Dans cette polémique, le rôle de l’American Anthropological Association fut en effet de diligenter un groupe de travail qui n’a pas vraiment saisi l’occasion pour poser les questions de fond, mais selon une logique classique d’appareil a tenté une protection en règle de l’image publique de l’anthropologie. En outre, l’appropriation du débat par les étudiants en anthropologie au travers de sites web fut décisive. C’est donc à ces undergraduates que l’ouvrage est en partie dédié, le gain des ventes étant par ailleurs reversés aux Yanomamis (ceux-ci n’ayant jusqu’ici rien gagné de leur célébrité anthropologique). La première partie de l’ouvrage se divise en sept chapitres très précis et très progressifs dans la démarche pédagogique. Le décor est d’abord soigneusement posé et les principaux protagonistes présentés à partir de leurs travaux, puis l’on est invité à suivre le déroulement sinueux de cette controverse (chapitre 1 à 3). Le chapitre quatre est à la fois consacré aux relations de pouvoir (et, en particulier, à leurs conséquences néfastes) et à l’administration de la preuve ethnographique. Le chapitre suivant développe la perspective des représentants des Yanomami. Le chapitre cinq fournit une batterie de questions clés pour interroger le matériau ainsi rassemblé et prendre part au débat en formant son propre jugement. Court, mais incisif, le dernier chapitre est un appel à la mobilisation des étudiants (et à leur pouvoir) pour changer la discipline ou tout du moins y contribuer avec leurs propres moyens. Après un interlude photographique, la deuxième partie réunit les analyses de sept experts (dont Bruce Albert, Raymon Hames, Kim Hill) organisé en trois rounds avant de s’achever sur l’examen des trois rapports du groupe de travail chargé d’évaluer les tenants et les aboutissants de la controverse.
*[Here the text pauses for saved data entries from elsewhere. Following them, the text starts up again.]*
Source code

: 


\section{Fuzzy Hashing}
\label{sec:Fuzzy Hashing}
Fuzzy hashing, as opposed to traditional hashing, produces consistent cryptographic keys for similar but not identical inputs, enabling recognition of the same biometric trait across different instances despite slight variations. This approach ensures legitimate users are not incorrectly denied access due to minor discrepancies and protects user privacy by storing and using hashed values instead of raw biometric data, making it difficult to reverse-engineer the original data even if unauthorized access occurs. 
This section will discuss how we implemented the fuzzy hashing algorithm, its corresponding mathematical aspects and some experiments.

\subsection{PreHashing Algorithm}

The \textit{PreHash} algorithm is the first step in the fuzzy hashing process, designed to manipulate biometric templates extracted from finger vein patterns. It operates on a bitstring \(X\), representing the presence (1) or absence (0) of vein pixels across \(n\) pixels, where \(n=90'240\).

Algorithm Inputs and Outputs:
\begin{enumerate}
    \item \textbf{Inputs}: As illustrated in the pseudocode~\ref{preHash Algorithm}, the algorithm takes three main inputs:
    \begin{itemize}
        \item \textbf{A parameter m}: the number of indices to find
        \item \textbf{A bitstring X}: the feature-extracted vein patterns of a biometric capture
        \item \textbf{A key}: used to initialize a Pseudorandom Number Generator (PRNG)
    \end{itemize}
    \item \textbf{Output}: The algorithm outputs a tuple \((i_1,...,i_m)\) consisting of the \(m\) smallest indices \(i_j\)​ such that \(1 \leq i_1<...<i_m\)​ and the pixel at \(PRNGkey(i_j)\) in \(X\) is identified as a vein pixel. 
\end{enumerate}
Cet ouvrage décisif sur les politiques de l’anthropologie et de son économie morale à partir d’une étude de cas aussi suggestive requiert sans nul doute une traduction pour ne pas rester lettre morte outre-atlantique, dans l’hexagone notamment où la controverse a très peu filtré. Il pourrait devenir ainsi l’une des meilleures introductions aux enjeux contemporains de l’anthropologie et contribuer, comme l’appelle de ses voeux Robert Borofsky, à transformer une discipline frileuse et défensive, en formant des anthropologues critiques qui sauront s’engager scientifiquement dans les débats publics contemporains.